Due to the high standing of Dr. Pila in Ponce, most of the local economic and political elite showed up to his funeral services to pay respects to the life of their distinguished peer. Among this group of notables was Don Pedro. As Don Pedro casually mingled with all of them, someone finally asked him, “What do you feel about the future economically of this country?” Don Pedro calculated his words and said:

“We can judge the future in terms of the past. You and you and you and I were boys together. We didn’t all know each other… but we went through the same period here in Ponce. And we got to know each other a little bit later. My father was a property owner. So was yours, so was yours, so was yours.”

Don Pedro continued in this way, inquiring into the current status of each family. All had lost the land they once owned. One ran a candy factory under constant threat of price wars. All had sent their sons to the United States for their education. Two of their sons stayed to work in managerial positions, while the other worked in a managerial position for an American company in Ponce.

Don Pedro left his small audience in a silence when he concluded:

“Your fathers were property owners, you professional businessmen, but in charge of your own lives. Your sons, no. So what is that future of this country economically, if it does not have independence?

There comes a time in the history of every country when the propertied classes, those who have felt it to their convenience to cooperate with the regime, they come to realize that if not for their own sakes, for the sake of their children and their grandchildren, they have to take a different stand. Are you gentlemen approaching that time?”

Honoring The Fallen

Privately a supporter of the independence of Puerto Rico, Dr. Pila wished that in death his position on the status question be recognized. For this reason, his widow directly asked Don Pedro to provide the funeral oration on the following day, which he agreed to do.

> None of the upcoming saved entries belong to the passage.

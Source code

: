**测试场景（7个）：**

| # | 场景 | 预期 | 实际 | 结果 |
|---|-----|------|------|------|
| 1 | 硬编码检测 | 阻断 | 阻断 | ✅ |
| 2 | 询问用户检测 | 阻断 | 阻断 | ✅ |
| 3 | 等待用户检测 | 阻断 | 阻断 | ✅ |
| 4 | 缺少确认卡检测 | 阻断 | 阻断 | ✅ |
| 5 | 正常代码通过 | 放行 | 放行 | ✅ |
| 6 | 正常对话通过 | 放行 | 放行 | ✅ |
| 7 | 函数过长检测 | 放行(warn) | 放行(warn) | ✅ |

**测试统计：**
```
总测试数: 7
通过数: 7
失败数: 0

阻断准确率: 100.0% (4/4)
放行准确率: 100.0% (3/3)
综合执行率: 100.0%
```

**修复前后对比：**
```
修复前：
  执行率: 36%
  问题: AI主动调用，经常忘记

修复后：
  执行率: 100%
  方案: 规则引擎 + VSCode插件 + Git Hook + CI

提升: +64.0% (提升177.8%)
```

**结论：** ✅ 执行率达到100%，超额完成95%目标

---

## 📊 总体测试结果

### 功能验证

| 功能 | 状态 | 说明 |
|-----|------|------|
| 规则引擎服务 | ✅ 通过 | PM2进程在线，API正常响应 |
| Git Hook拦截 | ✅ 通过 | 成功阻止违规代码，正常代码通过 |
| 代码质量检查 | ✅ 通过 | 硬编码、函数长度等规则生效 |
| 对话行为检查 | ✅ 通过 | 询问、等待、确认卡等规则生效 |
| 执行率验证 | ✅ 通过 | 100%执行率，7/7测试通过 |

With the political and economic elite again in attendance, several gave speeches. A priest urged the audience to pray that Dr. Pila should not spend much time in purgatory. Another person spoke of all the virtues of a doctor that Dr. Pila exemplified.

Then, Don Pedro began speaking, quickly grabbing everyone’s attention:

“We’ve heard some remarks on the virtues of Dr. Pila, but everyone knows I would not be here if he had not made contributions in another sphere… Now he was a Spaniard by birth, he was not a Puerto Rican by birth, but his contribution… to Puerto Rico’s freedom has been greater than that of almost anyone in Ponce. And that must be recognized in death.

We’ve heard priests, we’ve been urged to pray for the soul of Dr. Pila that he may not remain long in purgatory. I tell you today that today Dr. Pila is sitting at the right hand of God and we should pray to Dr. Pila for ourselves that he may intervene for us so that we may not have to spend [a] long time in purgatory.”

Stunned, one of the previous speakers fainted and had to be carried away.

Such was the impact of the presence and words of Pedro Albizu Campos. He spoke truth to power with a clarity able to penetrate the core of all bearing witness. In the story above, he spoke convincingly of the need to make personal sacrifices to end the economic domination of Puerto Rico by the United States, and as a first step in asserting the nation’s right to independence. He also spoke of the honor in dying as a supporter of Puerto Rico’s independence, even if one’s support of such in life was not particularly visible.

What is interesting about this event is that it is taking place in a moment when both surveillance on Don Pedro and tension between the government and the Nationalist Party is at its height. Just a few weeks later, Don Pedro would order the start of an island-wide revolt that also resulted in an armed attack on the president of the United States.


References:

  • The Ruth M. Reynolds Papers, Center for Puerto Rican Studies Library and Archives (Hunter College, CUNY).